Your goal: The records that follow are to be given again exactly. Do not carry over any image.

Records from a collection:
----------
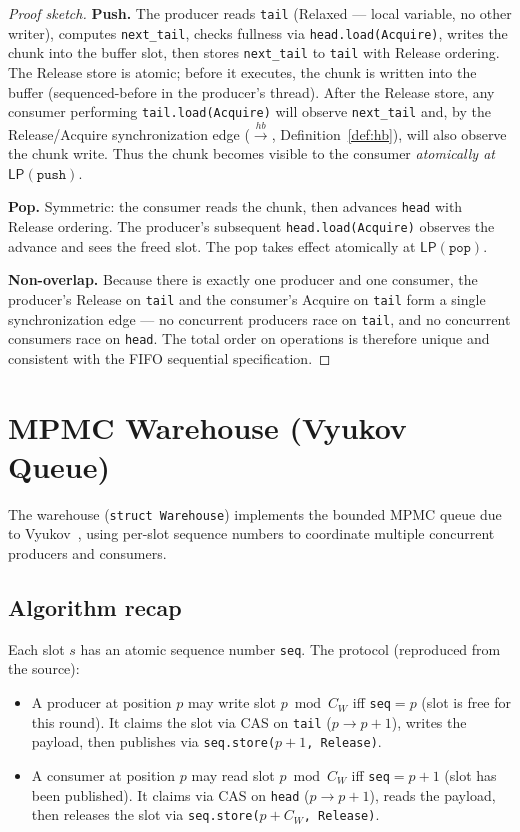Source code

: \documentclass[11pt,a4paper]{report}
\newcommand{\LP}[1]{\mathsf{LP}(#1)}
\newcommand{\code}[1]{\texttt{#1}}
\begin{document}
\begin{proof}[Proof sketch]
\textbf{Push.}  The producer reads \code{tail} (Relaxed --- local
variable, no other writer), computes \code{next\_tail}, checks
fullness via \code{head.load(Acquire)}, writes the chunk into the
buffer slot, then stores \code{next\_tail} to \code{tail} with
Release ordering.  The Release store is atomic; before it executes,
the chunk is written into the buffer (sequenced-before in the
producer's thread).  After the Release store, any consumer
performing \code{tail.load(Acquire)} will observe \code{next\_tail}
and, by the Release/Acquire synchronization edge
($\xrightarrow{hb}$, Definition~\ref{def:hb}), will also observe
the chunk write.  Thus the chunk becomes visible to the consumer
\emph{atomically at} $\LP{\code{push}}$.

\textbf{Pop.}  Symmetric: the consumer reads the chunk, then
advances \code{head} with Release ordering.  The producer's
subsequent \code{head.load(Acquire)} observes the advance and sees
the freed slot.  The pop takes effect atomically at
$\LP{\code{pop}}$.

\textbf{Non-overlap.}  Because there is exactly one producer and
one consumer, the producer's Release on \code{tail} and the
consumer's Acquire on \code{tail} form a single synchronization
edge --- no concurrent producers race on \code{tail}, and no
concurrent consumers race on \code{head}.  The total order on
operations is therefore unique and consistent with the
FIFO sequential specification.
\end{proof}

\section{MPMC Warehouse (Vyukov Queue)}
\label{sec:mpmc}

The warehouse (\code{struct Warehouse}) implements the bounded MPMC
queue due to Vyukov~\cite{vyukov2010}, using per-slot sequence
numbers to coordinate multiple concurrent producers and consumers.

\subsection{Algorithm recap}

Each slot $s$ has an atomic sequence number \code{seq}.
The protocol (reproduced from the source):
\begin{itemize}
  \item A producer at position $p$ may write slot $p \bmod C_W$
        iff \code{seq}$= p$ (slot is free for this round).
        It claims the slot via CAS on \code{tail} ($p \to p+1$),
        writes the payload, then publishes via
        \code{seq.store($p+1$, Release)}.
  \item A consumer at position $p$ may read slot $p \bmod C_W$
        iff \code{seq}$= p+1$ (slot has been published).
        It claims via CAS on \code{head} ($p \to p+1$),
        reads the payload, then releases the slot via
        \code{seq.store($p + C_W$, Release)}.
\end{itemize}
\end{document}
----------
Written answer:
Source code

: \documentclass[11pt,a4paper]{report}
\newcommand{\LP}[1]{\mathsf{LP}(#1)}
\newcommand{\code}[1]{\texttt{#1}}
\begin{document}
\begin{proof}[Proof sketch]
\textbf{Push.}  The producer reads \code{tail} (Relaxed --- local
variable, no other writer), computes \code{next\_tail}, checks
fullness via \code{head.load(Acquire)}, writes the chunk into the
buffer slot, then stores \code{next\_tail} to \code{tail} with
Release ordering.  The Release store is atomic; before it executes,
the chunk is written into the buffer (sequenced-before in the
producer's thread).  After the Release store, any consumer
performing \code{tail.load(Acquire)} will observe \code{next\_tail}
and, by the Release/Acquire synchronization edge
($\xrightarrow{hb}$, Definition~\ref{def:hb}), will also observe
the chunk write.  Thus the chunk becomes visible to the consumer
\emph{atomically at} $\LP{\code{push}}$.

\textbf{Pop.}  Symmetric: the consumer reads the chunk, then
advances \code{head} with Release ordering.  The producer's
subsequent \code{head.load(Acquire)} observes the advance and sees
the freed slot.  The pop takes effect atomically at
$\LP{\code{pop}}$.

\textbf{Non-overlap.}  Because there is exactly one producer and
one consumer, the producer's Release on \code{tail} and the
consumer's Acquire on \code{tail} form a single synchronization
edge --- no concurrent producers race on \code{tail}, and no
concurrent consumers race on \code{head}.  The total order on
operations is therefore unique and consistent with the
FIFO sequential specification.
\end{proof}

\section{MPMC Warehouse (Vyukov Queue)}
\label{sec:mpmc}

The warehouse (\code{struct Warehouse}) implements the bounded MPMC
queue due to Vyukov~\cite{vyukov2010}, using per-slot sequence
numbers to coordinate multiple concurrent producers and consumers.

\subsection{Algorithm recap}

Each slot $s$ has an atomic sequence number \code{seq}.
The protocol (reproduced from the source):
\begin{itemize}
  \item A producer at position $p$ may write slot $p \bmod C_W$
        iff \code{seq}$= p$ (slot is free for this round).
        It claims the slot via CAS on \code{tail} ($p \to p+1$),
        writes the payload, then publishes via
        \code{seq.store($p+1$, Release)}.
  \item A consumer at position $p$ may read slot $p \bmod C_W$
        iff \code{seq}$= p+1$ (slot has been published).
        It claims via CAS on \code{head} ($p \to p+1$),
        reads the payload, then releases the slot via
        \code{seq.store($p + C_W$, Release)}.
\end{itemize}
\end{document}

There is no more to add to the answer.